-- INFORMATION SUPPLIED follows --

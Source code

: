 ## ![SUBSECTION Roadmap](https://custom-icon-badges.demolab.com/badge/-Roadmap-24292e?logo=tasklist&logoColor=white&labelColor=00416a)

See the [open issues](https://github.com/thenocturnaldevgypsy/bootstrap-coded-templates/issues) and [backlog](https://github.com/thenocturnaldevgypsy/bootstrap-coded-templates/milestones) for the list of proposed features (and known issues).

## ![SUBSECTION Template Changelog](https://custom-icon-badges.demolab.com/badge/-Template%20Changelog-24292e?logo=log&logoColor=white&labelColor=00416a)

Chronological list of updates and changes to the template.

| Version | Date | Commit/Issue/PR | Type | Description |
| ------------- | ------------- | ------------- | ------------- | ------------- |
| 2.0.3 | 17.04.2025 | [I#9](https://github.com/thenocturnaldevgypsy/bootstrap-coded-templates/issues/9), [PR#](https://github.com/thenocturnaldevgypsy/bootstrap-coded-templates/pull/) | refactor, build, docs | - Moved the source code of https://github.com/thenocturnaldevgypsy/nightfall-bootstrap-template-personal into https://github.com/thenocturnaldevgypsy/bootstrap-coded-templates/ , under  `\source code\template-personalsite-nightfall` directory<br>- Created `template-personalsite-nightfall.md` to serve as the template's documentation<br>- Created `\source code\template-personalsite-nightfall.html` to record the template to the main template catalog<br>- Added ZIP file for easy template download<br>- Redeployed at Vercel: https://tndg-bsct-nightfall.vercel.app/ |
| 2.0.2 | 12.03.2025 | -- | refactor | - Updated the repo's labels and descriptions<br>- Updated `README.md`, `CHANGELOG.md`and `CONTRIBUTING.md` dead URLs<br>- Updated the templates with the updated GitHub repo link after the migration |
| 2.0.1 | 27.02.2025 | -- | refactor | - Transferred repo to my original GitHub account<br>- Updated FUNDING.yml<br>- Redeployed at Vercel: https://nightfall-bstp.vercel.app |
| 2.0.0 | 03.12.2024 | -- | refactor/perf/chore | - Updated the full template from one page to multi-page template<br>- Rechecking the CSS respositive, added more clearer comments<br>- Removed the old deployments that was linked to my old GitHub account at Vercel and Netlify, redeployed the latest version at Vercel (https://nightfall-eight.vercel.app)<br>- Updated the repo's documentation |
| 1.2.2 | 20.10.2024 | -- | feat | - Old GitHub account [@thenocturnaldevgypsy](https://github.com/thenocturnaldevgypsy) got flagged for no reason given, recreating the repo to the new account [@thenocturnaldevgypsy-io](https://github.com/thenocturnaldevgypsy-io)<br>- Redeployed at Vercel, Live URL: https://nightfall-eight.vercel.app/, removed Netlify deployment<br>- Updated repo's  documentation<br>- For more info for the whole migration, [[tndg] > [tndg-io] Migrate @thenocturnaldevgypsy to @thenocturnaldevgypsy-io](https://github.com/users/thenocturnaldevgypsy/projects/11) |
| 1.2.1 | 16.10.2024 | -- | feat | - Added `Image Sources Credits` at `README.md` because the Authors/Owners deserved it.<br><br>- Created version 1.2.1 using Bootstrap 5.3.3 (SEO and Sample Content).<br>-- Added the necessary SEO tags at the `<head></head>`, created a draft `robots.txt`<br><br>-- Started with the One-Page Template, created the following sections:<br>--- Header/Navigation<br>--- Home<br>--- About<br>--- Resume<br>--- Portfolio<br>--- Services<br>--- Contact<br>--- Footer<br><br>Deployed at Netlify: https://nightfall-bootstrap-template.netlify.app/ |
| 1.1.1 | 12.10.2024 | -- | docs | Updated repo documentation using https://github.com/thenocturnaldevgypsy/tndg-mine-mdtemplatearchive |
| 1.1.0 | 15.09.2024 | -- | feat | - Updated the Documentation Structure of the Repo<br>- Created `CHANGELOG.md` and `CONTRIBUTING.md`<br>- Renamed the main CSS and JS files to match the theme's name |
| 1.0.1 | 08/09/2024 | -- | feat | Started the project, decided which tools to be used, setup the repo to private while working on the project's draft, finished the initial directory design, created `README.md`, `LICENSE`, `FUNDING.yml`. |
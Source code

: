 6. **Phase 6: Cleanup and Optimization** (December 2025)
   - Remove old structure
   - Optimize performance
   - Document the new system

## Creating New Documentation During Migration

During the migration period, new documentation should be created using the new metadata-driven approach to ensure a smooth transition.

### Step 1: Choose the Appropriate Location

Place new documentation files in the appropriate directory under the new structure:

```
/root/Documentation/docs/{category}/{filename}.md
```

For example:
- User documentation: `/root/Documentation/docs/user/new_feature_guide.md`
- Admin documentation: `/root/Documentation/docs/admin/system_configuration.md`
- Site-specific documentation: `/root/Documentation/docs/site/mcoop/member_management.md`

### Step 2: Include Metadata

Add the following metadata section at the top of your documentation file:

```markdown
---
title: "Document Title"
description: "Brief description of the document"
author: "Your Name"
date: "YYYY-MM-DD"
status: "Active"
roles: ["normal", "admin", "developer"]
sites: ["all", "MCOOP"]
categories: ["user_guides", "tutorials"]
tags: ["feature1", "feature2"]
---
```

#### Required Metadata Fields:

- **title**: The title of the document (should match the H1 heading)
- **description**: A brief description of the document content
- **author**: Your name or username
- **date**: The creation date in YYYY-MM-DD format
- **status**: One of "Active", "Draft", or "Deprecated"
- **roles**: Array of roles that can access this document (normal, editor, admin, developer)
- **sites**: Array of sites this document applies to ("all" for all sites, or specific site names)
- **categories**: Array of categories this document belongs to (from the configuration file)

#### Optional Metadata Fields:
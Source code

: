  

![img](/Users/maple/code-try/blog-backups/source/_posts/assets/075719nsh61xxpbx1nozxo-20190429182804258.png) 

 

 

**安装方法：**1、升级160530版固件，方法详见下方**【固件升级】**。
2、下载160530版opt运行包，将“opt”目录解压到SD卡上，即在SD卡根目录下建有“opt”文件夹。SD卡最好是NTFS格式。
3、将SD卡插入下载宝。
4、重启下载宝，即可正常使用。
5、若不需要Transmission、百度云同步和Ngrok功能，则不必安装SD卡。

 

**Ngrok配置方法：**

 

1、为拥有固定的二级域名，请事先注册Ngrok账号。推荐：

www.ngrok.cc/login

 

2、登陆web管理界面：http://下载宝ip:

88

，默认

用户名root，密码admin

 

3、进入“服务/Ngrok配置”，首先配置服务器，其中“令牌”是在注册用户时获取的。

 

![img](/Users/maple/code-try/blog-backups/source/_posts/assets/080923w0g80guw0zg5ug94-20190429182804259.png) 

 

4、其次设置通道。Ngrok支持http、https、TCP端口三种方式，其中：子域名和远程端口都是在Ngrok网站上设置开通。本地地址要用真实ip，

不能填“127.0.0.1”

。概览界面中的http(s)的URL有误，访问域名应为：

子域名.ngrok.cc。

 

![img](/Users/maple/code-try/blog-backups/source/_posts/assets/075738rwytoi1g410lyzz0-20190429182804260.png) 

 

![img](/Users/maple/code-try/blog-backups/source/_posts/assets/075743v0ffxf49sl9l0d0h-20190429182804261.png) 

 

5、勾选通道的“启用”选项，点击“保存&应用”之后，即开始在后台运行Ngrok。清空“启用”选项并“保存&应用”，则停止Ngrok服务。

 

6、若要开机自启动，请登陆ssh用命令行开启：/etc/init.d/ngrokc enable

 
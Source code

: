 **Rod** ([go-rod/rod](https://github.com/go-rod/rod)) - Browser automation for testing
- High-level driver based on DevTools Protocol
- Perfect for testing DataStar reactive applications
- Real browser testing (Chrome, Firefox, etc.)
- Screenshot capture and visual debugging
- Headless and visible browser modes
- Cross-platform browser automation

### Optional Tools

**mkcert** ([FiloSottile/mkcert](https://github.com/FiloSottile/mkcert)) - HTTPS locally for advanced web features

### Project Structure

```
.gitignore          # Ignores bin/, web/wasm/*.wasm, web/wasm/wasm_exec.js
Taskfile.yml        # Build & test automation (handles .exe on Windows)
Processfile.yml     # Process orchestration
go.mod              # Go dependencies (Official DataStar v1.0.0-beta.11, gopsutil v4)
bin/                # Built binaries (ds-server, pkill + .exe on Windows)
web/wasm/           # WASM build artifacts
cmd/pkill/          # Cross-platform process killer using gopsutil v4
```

-- INFORMATION SUPPLIED concluded --

ABOUT THIS EXERCISE: Tell me how many lines in the records above include the word "DataStar"; the number is all that is needed.

RESULT BELOW: 2